#### [Your assignment]
Nothing but the records, copied exactly and stripped of pictures, should be in the answer.

*** Opening of Supplied records ***

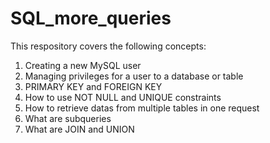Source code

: # SQL_more_queries
This respository covers the following concepts:
1. Creating a new MySQL user
2. Managing privileges for a user to a database or table
3. PRIMARY KEY and FOREIGN KEY
4. How to use NOT NULL and UNIQUE constraints
5. How to retrieve datas from multiple tables in one request
6. What are subqueries
7. What are JOIN and UNION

*** Close of Supplied records ***

#### [Written solution]
Source code

: # SQL_more_queries
This respository covers the following concepts:
1. Creating a new MySQL user
2. Managing privileges for a user to a database or table
3. PRIMARY KEY and FOREIGN KEY
4. How to use NOT NULL and UNIQUE constraints
5. How to retrieve datas from multiple tables in one request
6. What are subqueries
7. What are JOIN and UNION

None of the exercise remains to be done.